= Beginning of Section =
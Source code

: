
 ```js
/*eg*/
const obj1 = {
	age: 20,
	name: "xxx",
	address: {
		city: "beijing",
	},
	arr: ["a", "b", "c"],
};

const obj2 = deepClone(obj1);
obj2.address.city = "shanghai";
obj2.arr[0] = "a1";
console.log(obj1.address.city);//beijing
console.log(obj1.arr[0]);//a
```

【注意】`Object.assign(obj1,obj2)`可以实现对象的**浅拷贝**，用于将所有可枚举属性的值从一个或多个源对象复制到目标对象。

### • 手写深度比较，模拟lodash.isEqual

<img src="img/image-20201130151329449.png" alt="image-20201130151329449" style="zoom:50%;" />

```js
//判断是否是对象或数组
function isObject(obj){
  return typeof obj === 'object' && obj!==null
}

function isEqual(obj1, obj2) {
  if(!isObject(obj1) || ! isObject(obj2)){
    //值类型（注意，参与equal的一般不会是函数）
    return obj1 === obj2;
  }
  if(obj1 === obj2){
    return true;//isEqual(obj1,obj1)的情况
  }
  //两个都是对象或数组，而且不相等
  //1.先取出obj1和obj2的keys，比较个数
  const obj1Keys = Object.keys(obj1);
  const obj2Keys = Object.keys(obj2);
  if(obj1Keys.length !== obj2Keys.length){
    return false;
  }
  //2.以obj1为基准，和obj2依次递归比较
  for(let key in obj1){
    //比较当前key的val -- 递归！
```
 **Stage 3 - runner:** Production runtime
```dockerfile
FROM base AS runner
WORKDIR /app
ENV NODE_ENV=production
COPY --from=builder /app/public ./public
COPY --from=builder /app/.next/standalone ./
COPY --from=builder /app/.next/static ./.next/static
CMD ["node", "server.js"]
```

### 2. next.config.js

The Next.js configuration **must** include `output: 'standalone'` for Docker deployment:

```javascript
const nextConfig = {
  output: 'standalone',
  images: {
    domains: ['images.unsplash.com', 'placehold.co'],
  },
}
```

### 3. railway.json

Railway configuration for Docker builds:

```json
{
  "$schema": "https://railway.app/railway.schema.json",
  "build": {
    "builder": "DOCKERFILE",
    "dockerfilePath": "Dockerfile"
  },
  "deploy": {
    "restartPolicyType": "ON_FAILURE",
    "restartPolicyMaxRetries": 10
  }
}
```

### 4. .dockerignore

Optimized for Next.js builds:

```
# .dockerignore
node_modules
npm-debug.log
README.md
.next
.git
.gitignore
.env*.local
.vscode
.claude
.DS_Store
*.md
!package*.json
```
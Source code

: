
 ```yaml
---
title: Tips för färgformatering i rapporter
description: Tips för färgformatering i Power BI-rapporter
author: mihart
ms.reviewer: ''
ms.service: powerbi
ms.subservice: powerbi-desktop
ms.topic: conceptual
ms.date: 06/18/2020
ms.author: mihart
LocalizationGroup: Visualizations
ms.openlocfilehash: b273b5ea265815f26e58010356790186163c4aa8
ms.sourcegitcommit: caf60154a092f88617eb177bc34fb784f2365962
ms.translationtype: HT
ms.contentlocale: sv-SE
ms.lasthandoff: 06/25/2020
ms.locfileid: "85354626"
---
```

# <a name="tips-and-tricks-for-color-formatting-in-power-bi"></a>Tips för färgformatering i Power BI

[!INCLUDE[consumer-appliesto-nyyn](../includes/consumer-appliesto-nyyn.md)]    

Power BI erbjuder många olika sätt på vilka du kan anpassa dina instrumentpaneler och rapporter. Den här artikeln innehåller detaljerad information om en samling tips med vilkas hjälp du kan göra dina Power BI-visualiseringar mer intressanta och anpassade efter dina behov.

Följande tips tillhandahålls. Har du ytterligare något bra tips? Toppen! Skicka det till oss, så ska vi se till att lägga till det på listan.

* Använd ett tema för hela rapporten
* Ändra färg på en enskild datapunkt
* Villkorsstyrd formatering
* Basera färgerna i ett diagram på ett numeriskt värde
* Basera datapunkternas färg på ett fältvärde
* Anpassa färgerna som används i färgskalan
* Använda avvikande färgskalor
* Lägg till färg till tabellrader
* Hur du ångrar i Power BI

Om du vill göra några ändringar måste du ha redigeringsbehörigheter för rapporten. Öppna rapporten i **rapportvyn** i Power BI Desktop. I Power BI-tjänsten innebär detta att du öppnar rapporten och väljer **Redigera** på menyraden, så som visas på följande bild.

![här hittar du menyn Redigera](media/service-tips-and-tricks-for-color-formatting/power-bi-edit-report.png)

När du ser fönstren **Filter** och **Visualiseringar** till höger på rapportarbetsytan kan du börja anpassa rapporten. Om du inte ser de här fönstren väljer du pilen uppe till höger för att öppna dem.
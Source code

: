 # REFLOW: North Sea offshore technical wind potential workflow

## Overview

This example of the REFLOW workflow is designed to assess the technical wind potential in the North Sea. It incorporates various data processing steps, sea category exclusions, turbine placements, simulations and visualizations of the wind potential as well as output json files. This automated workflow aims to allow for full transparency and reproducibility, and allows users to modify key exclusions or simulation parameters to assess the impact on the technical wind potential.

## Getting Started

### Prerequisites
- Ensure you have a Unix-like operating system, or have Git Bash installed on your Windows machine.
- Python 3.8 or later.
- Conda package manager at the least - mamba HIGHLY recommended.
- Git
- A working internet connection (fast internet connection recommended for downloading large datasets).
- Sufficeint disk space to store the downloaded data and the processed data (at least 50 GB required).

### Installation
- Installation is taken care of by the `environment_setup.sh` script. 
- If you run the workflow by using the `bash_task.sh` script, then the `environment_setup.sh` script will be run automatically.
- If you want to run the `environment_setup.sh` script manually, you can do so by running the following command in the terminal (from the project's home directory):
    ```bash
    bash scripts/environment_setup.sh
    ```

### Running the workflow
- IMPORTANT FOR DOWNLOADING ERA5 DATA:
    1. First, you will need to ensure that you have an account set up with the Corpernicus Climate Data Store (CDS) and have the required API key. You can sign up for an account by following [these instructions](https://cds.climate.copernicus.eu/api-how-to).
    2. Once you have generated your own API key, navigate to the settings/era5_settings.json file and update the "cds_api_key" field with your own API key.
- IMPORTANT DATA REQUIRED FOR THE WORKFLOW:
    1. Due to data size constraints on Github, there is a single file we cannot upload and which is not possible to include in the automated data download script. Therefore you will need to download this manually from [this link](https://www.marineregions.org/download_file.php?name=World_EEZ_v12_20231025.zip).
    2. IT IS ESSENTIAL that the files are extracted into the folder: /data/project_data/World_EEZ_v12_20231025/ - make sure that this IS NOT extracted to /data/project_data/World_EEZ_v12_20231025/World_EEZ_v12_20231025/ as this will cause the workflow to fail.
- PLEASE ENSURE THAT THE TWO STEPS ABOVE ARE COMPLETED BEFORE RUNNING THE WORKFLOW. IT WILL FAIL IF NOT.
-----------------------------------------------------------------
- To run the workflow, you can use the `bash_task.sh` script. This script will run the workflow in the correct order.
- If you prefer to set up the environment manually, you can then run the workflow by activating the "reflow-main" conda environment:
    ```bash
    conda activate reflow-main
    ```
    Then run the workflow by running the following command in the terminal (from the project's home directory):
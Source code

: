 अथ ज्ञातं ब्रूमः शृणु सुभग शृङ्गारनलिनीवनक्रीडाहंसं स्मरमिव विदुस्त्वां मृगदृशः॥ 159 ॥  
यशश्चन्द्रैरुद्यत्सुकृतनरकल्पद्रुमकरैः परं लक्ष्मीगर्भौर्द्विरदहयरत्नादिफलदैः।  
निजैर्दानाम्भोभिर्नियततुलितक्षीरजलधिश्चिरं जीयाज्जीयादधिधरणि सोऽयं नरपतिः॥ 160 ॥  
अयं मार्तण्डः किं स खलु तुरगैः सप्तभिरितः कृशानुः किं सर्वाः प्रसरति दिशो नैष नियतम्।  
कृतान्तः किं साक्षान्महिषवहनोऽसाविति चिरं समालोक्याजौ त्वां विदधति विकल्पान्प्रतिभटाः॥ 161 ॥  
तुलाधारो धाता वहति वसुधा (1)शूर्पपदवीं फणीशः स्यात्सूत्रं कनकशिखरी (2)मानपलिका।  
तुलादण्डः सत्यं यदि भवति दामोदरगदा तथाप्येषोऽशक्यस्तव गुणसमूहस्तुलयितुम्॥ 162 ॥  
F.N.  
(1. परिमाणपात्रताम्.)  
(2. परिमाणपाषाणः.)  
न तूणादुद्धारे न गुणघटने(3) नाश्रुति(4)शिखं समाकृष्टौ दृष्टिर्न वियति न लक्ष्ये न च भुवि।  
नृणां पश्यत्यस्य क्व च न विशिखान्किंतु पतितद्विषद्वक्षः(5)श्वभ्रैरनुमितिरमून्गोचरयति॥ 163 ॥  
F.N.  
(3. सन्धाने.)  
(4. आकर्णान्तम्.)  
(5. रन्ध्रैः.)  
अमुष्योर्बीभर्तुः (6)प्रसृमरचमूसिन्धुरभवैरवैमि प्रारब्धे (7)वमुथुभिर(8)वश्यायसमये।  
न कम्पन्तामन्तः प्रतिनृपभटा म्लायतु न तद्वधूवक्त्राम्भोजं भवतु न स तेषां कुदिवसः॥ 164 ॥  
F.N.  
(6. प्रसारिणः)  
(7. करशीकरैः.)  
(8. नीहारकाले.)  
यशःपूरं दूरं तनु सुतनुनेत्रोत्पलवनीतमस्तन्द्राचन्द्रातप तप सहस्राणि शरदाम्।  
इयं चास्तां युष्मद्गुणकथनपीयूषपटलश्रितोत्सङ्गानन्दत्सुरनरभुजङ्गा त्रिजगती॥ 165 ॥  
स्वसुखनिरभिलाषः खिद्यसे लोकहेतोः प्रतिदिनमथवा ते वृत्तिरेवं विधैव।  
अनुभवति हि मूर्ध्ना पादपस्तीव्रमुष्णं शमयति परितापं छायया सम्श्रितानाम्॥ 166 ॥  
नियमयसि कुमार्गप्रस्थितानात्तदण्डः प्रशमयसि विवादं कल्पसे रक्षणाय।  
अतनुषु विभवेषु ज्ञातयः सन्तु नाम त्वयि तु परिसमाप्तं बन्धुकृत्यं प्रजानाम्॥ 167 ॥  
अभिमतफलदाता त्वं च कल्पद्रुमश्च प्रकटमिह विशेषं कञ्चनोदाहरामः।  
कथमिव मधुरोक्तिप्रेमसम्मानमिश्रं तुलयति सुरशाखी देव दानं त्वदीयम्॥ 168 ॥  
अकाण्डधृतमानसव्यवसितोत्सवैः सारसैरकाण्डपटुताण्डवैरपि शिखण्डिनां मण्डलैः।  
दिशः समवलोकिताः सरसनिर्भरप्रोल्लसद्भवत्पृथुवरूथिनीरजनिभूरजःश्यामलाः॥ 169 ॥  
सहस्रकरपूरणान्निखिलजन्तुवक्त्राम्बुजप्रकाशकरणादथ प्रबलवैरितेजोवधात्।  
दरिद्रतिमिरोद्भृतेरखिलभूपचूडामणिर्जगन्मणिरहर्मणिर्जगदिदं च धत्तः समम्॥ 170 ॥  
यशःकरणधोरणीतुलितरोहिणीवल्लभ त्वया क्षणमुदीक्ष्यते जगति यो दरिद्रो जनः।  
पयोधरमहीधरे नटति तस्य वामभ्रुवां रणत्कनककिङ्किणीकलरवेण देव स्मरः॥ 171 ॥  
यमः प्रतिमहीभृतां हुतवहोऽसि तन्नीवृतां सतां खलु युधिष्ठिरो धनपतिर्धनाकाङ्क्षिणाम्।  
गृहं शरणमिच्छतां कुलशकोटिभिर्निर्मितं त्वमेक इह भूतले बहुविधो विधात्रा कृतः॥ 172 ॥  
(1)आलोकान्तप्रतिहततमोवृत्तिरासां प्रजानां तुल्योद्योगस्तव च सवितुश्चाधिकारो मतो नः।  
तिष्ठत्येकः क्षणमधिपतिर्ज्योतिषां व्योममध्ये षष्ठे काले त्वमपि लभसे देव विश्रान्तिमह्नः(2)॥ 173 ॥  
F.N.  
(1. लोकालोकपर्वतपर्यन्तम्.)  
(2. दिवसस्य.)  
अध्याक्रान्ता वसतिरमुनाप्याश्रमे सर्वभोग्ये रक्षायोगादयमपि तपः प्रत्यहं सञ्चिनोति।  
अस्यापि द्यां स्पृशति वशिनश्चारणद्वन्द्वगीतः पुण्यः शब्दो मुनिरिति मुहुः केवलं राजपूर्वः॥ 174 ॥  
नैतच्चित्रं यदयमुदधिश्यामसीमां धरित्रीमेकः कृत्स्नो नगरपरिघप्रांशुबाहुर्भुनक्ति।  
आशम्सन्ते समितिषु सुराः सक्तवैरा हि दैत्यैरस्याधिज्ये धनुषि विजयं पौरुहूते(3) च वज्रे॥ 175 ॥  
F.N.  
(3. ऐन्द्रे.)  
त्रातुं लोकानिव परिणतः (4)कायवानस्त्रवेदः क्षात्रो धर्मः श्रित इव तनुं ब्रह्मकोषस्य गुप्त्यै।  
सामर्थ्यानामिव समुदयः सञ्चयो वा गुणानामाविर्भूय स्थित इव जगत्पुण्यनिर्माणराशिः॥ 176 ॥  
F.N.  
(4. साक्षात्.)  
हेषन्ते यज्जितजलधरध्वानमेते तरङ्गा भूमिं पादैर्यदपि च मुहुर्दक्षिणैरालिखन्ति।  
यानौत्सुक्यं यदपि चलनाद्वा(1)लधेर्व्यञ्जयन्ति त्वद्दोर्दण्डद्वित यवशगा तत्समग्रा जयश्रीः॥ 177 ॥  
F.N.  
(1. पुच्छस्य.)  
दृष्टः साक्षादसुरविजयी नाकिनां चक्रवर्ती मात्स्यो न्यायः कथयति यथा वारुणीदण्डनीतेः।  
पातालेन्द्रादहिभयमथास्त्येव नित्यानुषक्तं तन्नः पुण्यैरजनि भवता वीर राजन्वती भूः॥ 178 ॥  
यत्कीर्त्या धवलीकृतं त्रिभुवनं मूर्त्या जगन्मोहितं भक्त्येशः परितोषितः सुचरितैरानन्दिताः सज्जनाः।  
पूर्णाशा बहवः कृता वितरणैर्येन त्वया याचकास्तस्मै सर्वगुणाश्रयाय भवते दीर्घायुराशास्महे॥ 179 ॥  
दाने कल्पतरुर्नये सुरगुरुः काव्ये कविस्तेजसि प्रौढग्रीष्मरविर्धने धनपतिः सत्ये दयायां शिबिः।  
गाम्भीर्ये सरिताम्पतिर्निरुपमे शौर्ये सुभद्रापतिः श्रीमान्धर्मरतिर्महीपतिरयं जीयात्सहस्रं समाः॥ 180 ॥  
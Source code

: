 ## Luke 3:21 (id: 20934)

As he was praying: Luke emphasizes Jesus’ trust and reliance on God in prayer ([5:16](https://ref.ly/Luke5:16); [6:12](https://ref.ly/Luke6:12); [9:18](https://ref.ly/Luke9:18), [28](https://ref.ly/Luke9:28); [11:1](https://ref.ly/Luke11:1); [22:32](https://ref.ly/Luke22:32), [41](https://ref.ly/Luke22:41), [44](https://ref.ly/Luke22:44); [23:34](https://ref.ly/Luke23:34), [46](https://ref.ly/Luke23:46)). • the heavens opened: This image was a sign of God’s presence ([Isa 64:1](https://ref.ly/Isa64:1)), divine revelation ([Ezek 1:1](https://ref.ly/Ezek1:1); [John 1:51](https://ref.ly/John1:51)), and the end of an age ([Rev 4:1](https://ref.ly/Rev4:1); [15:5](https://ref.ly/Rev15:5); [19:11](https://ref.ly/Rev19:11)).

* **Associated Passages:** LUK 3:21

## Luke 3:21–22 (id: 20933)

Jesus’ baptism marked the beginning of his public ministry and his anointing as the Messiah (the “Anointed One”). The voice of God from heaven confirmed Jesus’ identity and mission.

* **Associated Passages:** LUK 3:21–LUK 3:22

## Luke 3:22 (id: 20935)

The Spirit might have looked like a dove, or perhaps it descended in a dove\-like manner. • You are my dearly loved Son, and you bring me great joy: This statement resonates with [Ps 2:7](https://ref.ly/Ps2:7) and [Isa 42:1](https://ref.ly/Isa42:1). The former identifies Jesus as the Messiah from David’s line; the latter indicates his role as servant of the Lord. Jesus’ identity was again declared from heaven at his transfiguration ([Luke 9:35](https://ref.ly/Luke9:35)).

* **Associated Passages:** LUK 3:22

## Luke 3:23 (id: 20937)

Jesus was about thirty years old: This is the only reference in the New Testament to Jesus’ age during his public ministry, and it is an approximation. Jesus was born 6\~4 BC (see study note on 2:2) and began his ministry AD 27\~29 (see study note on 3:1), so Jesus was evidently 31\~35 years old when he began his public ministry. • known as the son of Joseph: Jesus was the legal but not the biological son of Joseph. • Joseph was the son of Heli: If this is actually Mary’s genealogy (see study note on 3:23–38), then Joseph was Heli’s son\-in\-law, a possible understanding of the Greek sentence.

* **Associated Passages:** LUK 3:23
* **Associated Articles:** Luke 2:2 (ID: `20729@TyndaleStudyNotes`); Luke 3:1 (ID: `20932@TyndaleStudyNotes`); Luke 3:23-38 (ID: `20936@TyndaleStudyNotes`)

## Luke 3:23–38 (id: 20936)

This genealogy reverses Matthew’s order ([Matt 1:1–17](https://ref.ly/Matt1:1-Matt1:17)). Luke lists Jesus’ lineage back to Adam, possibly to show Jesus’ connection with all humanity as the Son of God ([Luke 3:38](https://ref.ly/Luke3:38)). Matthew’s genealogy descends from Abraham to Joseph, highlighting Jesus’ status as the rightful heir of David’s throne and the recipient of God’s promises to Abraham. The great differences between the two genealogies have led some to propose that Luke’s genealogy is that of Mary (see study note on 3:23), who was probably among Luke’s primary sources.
= End of Section =
— Prompt —
Here the job is to set down exactly the lines of the material above that fall between the one with "नरपतिः॥ 160 ॥" and the one with "दरिद्रतिमिरोद्भृतेरखिलभूपचूडामणिर्जगन्मणिरहर्मणिर्जगदिदं च धत्तः", inclusive, and nothing beyond them.

— Response area —
निजैर्दानाम्भोभिर्नियततुलितक्षीरजलधिश्चिरं जीयाज्जीयादधिधरणि सोऽयं नरपतिः॥ 160 ॥  
अयं मार्तण्डः किं स खलु तुरगैः सप्तभिरितः कृशानुः किं सर्वाः प्रसरति दिशो नैष नियतम्।  
कृतान्तः किं साक्षान्महिषवहनोऽसाविति चिरं समालोक्याजौ त्वां विदधति विकल्पान्प्रतिभटाः॥ 161 ॥  
तुलाधारो धाता वहति वसुधा (1)शूर्पपदवीं फणीशः स्यात्सूत्रं कनकशिखरी (2)मानपलिका।  
तुलादण्डः सत्यं यदि भवति दामोदरगदा तथाप्येषोऽशक्यस्तव गुणसमूहस्तुलयितुम्॥ 162 ॥  
F.N.  
(1. परिमाणपात्रताम्.)  
(2. परिमाणपाषाणः.)  
न तूणादुद्धारे न गुणघटने(3) नाश्रुति(4)शिखं समाकृष्टौ दृष्टिर्न वियति न लक्ष्ये न च भुवि।  
नृणां पश्यत्यस्य क्व च न विशिखान्किंतु पतितद्विषद्वक्षः(5)श्वभ्रैरनुमितिरमून्गोचरयति॥ 163 ॥  
F.N.  
(3. सन्धाने.)  
(4. आकर्णान्तम्.)  
(5. रन्ध्रैः.)  
अमुष्योर्बीभर्तुः (6)प्रसृमरचमूसिन्धुरभवैरवैमि प्रारब्धे (7)वमुथुभिर(8)वश्यायसमये।  
न कम्पन्तामन्तः प्रतिनृपभटा म्लायतु न तद्वधूवक्त्राम्भोजं भवतु न स तेषां कुदिवसः॥ 164 ॥  
F.N.  
(6. प्रसारिणः)  
(7. करशीकरैः.)  
(8. नीहारकाले.)  
यशःपूरं दूरं तनु सुतनुनेत्रोत्पलवनीतमस्तन्द्राचन्द्रातप तप सहस्राणि शरदाम्।  
इयं चास्तां युष्मद्गुणकथनपीयूषपटलश्रितोत्सङ्गानन्दत्सुरनरभुजङ्गा त्रिजगती॥ 165 ॥  
स्वसुखनिरभिलाषः खिद्यसे लोकहेतोः प्रतिदिनमथवा ते वृत्तिरेवं विधैव।  
अनुभवति हि मूर्ध्ना पादपस्तीव्रमुष्णं शमयति परितापं छायया सम्श्रितानाम्॥ 166 ॥  
नियमयसि कुमार्गप्रस्थितानात्तदण्डः प्रशमयसि विवादं कल्पसे रक्षणाय।  
अतनुषु विभवेषु ज्ञातयः सन्तु नाम त्वयि तु परिसमाप्तं बन्धुकृत्यं प्रजानाम्॥ 167 ॥  
अभिमतफलदाता त्वं च कल्पद्रुमश्च प्रकटमिह विशेषं कञ्चनोदाहरामः।  
कथमिव मधुरोक्तिप्रेमसम्मानमिश्रं तुलयति सुरशाखी देव दानं त्वदीयम्॥ 168 ॥  
अकाण्डधृतमानसव्यवसितोत्सवैः सारसैरकाण्डपटुताण्डवैरपि शिखण्डिनां मण्डलैः।  
दिशः समवलोकिताः सरसनिर्भरप्रोल्लसद्भवत्पृथुवरूथिनीरजनिभूरजःश्यामलाः॥ 169 ॥  
सहस्रकरपूरणान्निखिलजन्तुवक्त्राम्बुजप्रकाशकरणादथ प्रबलवैरितेजोवधात्।  
दरिद्रतिमिरोद्भृतेरखिलभूपचूडामणिर्जगन्मणिरहर्मणिर्जगदिदं च धत्तः समम्॥ 170 ॥  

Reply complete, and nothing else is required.